> _What the exercise asks_
Check every line in the listing below for "application". Copy the ones where it occurs.

> _The data_
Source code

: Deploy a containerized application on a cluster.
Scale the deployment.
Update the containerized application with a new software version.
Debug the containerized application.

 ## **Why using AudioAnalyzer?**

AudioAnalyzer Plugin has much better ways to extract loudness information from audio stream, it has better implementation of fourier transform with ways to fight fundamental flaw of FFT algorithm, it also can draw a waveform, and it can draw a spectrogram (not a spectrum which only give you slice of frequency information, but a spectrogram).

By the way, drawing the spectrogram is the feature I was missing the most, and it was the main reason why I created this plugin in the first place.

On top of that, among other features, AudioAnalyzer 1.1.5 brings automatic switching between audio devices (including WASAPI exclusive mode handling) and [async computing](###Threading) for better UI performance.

> _Result of the exercise_
: Deploy a containerized application on a cluster.
Update the containerized application with a new software version.
Debug the containerized application.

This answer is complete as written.